We and others have shown that treatment with rituximab, a chimeric anti-CD20 monoclonal antibody, affects the histopathology of the salivary glands and results in a decrease in area of lymphocytic infiltrate in the labial and parotid glands.2–5 This reduction in infiltrated area, that is, up to 50%, is mainly caused by B cell depletion.2 Rituximab treatment also causes a significant loss of germinal centres.2 Interestingly, rituximab treatment also leads to a significant restoration of the ductal epithelium glandular tissue itself. This is illustrated by a significant decrease in number and severity of lymphoepithelial lesions (LELs) in parotid gland tissue 12 weeks after rituximab treatment.2 6 The normalisation of the epithelium appears to be a direct consequence of depletion of intraepithelial B cells.7

Significant improvement of the parotid gland ultrasound score of patients with pSS has been observed before in another randomised controlled trial (RCT) with rituximab, the Tolerance and Efficacy of Rituximab in Primary Sjogren’s Syndrome (TEARS) study.8 This is an RCT with rituximab versus placebo, performed by a French group. Together with the improvement of the histopathology of the gland, it might not be a surprise that Fisher et al 1 also observed a significant improvement in TUS. This newly developed scoring system is composed of five domains: echogenicity, consistency, definition, glands involved and hypoechoic foci size. In the study by Fisher et al 1, the difference in TUS between rituximab and placebo-treated patients was only attributed to the ‘definition’ domain. This domain addresses the visibility of the salivary gland posterior border. Other studies have shown that this domain is hard to assess,1 9 which is also supported by the accompanying low interobserver reliability.10 11 None of the other components showed a significant improvement at weeks 16 and 48 after rituximab treatment in patients with pSS.1 In a previous study, we have shown that the presence of hypoechogenic areas is the most important component in the evaluation of pSS.12 Hypoechogenic areas contribute to several domains scored when using the ultrasound scoring system applied by Fisher et al,1 which include echogenicity, consistency and hypoechoic foci size. Although no significant improvement was found in these ultrasonographic components, there seems to be a tendency that the consistency domain does somewhat improve after rituximab treatment.1 On the basis of the observed histopathological changes seen in parotid glands after rituximab treatment, however, it might have been expected that more domains of the TUS would have been improved.

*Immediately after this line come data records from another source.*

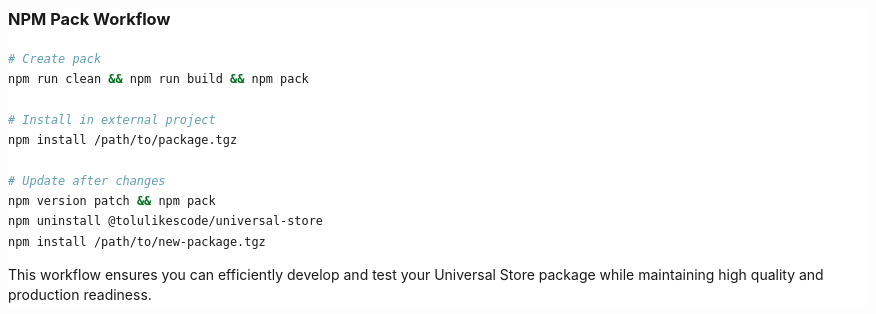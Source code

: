 ### NPM Pack Workflow

```bash
# Create pack
npm run clean && npm run build && npm pack

# Install in external project
npm install /path/to/package.tgz

# Update after changes
npm version patch && npm pack
npm uninstall @tolulikescode/universal-store
npm install /path/to/new-package.tgz
```

This workflow ensures you can efficiently develop and test your Universal Store package while maintaining high quality and production readiness.
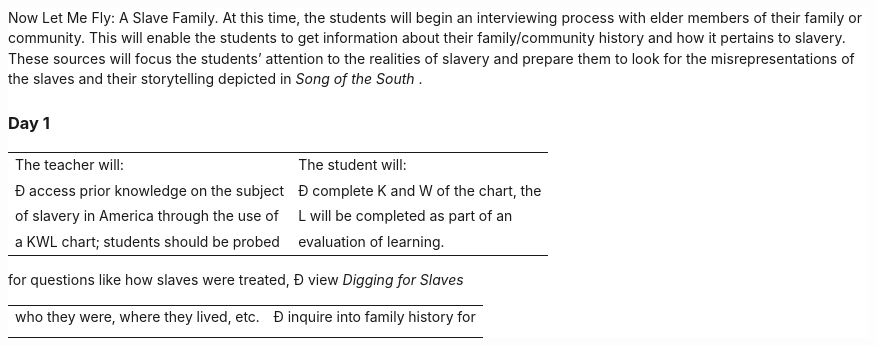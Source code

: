 Now Let Me Fly: A Slave Family.
</i>
At this time, the students will begin an interviewing process with elder members of their family or community. This will enable the students to get information about their family/community history and how it pertains to slavery. These sources will focus the students’ attention to the realities of slavery and prepare them to look for the misrepresentations of the slaves and their storytelling depicted in
<i>
Song of the South
</i>
.
</p>
<h3>
Day 1
</h3>
<table border="0">
<tr>
<td>
The teacher will:
</td>
<td>
The student will:
</td>
</tr>
<tr>
<td>
Ð access prior knowledge on the subject
</td>
<td>
Ð complete K and W of the chart, the
</td>
</tr>
<tr>
<td>
of slavery in America through the use of
</td>
<td>
L will be completed as part of an
</td>
</tr>
<tr>
<td>
a KWL chart; students should be probed
</td>
<td>
evaluation of learning.
</td>
</tr>
</table>
for questions like how slaves were treated,     Ð view
<i>
Digging for Slaves
</i>
<table border="0">
<tr>
<td>
who they were, where they lived, etc.
</td>
<td>
Ð inquire into family history for
</td>
</tr>
<tr>
<td>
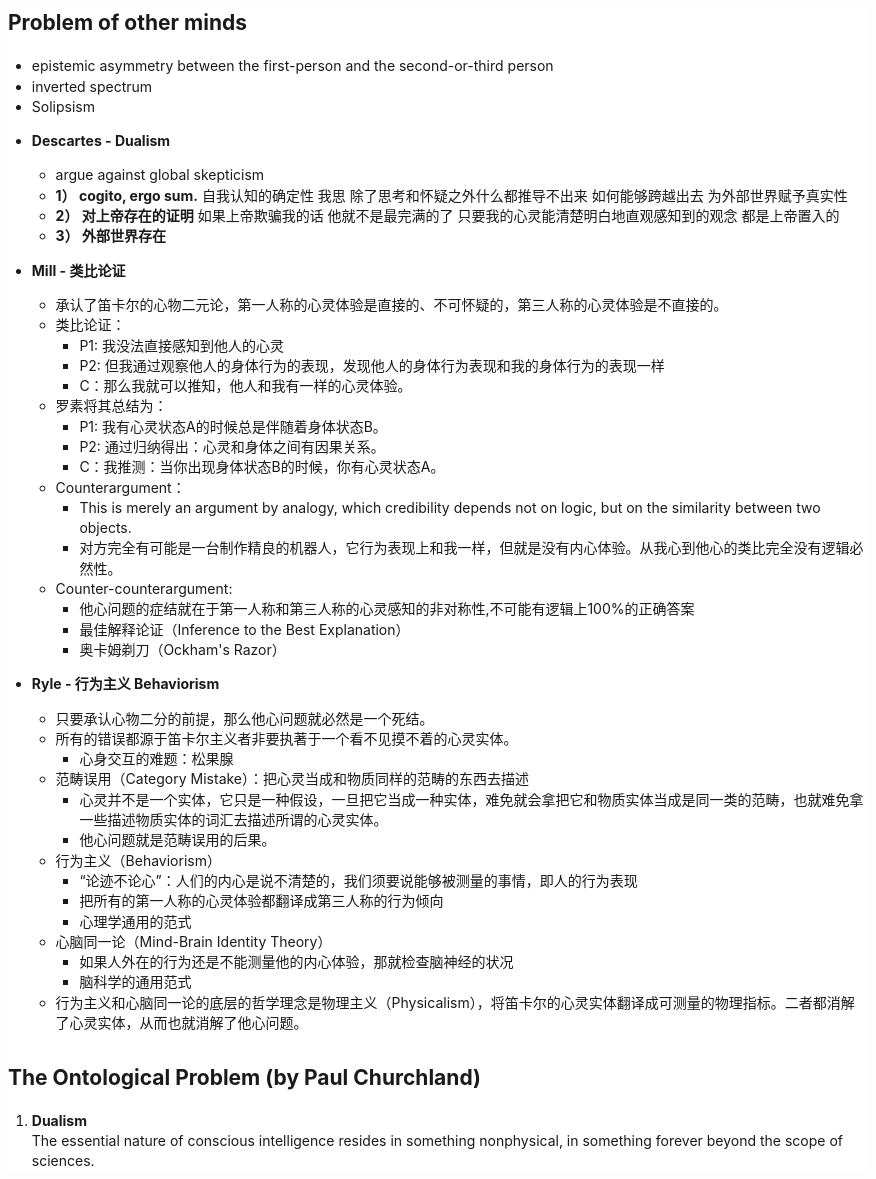 ## Problem of other minds 

- epistemic asymmetry between the first-person and the second-or-third person  
- inverted spectrum  
- Solipsism


* **Descartes \- Dualism**  
  * argue against global skepticism  
  * **1） cogito, ergo sum.**  自我认知的确定性  我思 除了思考和怀疑之外什么都推导不出来 如何能够跨越出去 为外部世界赋予真实性  
  * **2） 对上帝存在的证明** 如果上帝欺骗我的话 他就不是最完满的了 只要我的心灵能清楚明白地直观感知到的观念 都是上帝置入的  
  * **3） 外部世界存在**  
      
* **Mill \- 类比论证**  
  * 承认了笛卡尔的心物二元论，第一人称的心灵体验是直接的、不可怀疑的，第三人称的心灵体验是不直接的。  
  * 类比论证：  
    * P1: 我没法直接感知到他人的心灵  
    * P2: 但我通过观察他人的身体行为的表现，发现他人的身体行为表现和我的身体行为的表现一样  
    * C：那么我就可以推知，他人和我有一样的心灵体验。  
  * 罗素将其总结为：  
    * P1: 我有心灵状态A的时候总是伴随着身体状态B。  
    * P2: 通过归纳得出：心灵和身体之间有因果关系。  
    * C：我推测：当你出现身体状态B的时候，你有心灵状态A。  
  * Counterargument：  
    * This is merely an argument by analogy, which credibility depends not on logic, but on the similarity between two objects.   
    * 对方完全有可能是一台制作精良的机器人，它行为表现上和我一样，但就是没有内心体验。从我心到他心的类比完全没有逻辑必然性。  
  * Counter-counterargument:  
    * 他心问题的症结就在于第一人称和第三人称的心灵感知的非对称性,不可能有逻辑上100%的正确答案  
    * 最佳解释论证（Inference to the Best Explanation）  
    * 奥卡姆剃刀（Ockham's Razor）  
        
* **Ryle \- 行为主义 Behaviorism**  
  * 只要承认心物二分的前提，那么他心问题就必然是一个死结。  
  * 所有的错误都源于笛卡尔主义者非要执著于一个看不见摸不着的心灵实体。  
    * 心身交互的难题：松果腺  
  * 范畴误用（Category Mistake）：把心灵当成和物质同样的范畴的东西去描述  
    * 心灵并不是一个实体，它只是一种假设，一旦把它当成一种实体，难免就会拿把它和物质实体当成是同一类的范畴，也就难免拿一些描述物质实体的词汇去描述所谓的心灵实体。  
    * 他心问题就是范畴误用的后果。  
  * 行为主义（Behaviorism）  
    * “论迹不论心”：人们的内心是说不清楚的，我们须要说能够被测量的事情，即人的行为表现  
    * 把所有的第一人称的心灵体验都翻译成第三人称的行为倾向  
    * 心理学通用的范式  
  * 心脑同一论（Mind-Brain Identity Theory）  
    * 如果人外在的行为还是不能测量他的内心体验，那就检查脑神经的状况  
    * 脑科学的通用范式  
  * 行为主义和心脑同一论的底层的哲学理念是物理主义（Physicalism），将笛卡尔的心灵实体翻译成可测量的物理指标。二者都消解了心灵实体，从而也就消解了他心问题。  
  


## The Ontological Problem (by Paul Churchland) 

1. **Dualism**  
   The essential nature of conscious intelligence resides in something nonphysical, in something forever beyond the scope of sciences.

The question becomes now why Fisher et al,1 in our opinion, observe only minimal changes in ultrasound score after rituximab treatment. First, as long as we do not exactly know which histopathological parameters in salivary glands are being measured by ultrasound, it is hard to understand the effects of treatment on the ultrasound scores. While in the TEARS study, a good association between focus score in the labial gland biopsy and their ultrasound score was found, our group found only fair to moderate associations between the Hocevar ultrasound score13 and focus score in parotid and labial salivary gland biopsies, respectively.14 15 The focus score is not appropriate to measure the local effect of rituximab on the periductal lymphocytic infiltration.2 Moreover, a focus score does not reflect the size of the infiltrate and the inflamed area can be considerably reduced as a consequence of treatment, while the number of foci does not or only slightly decrease. Indeed, after rituximab treatment, the focus score was not altered, although there was a reduction in the size of the periductal infiltrate.2 Taking this limitation of the focus score into account, other measurements, such as the relative area of infiltrating CD45+ cells, the number of B cells/mm2 of glandular parenchyma, the presence and stage of LELs as well as the presence of germinal centres, more accurately define the magnitude of the inflammatory status of the gland.2 Since these histopathological features are too small to be represented by the hypoechogenic areas, it is not surprising that only minor changes in TUS were observed by Fisher et al.1 Apparently, the change in the area of the inflammatory infiltrates might not be measured directly by the change in percentage of hypoechogenic areas seen on ultrasound.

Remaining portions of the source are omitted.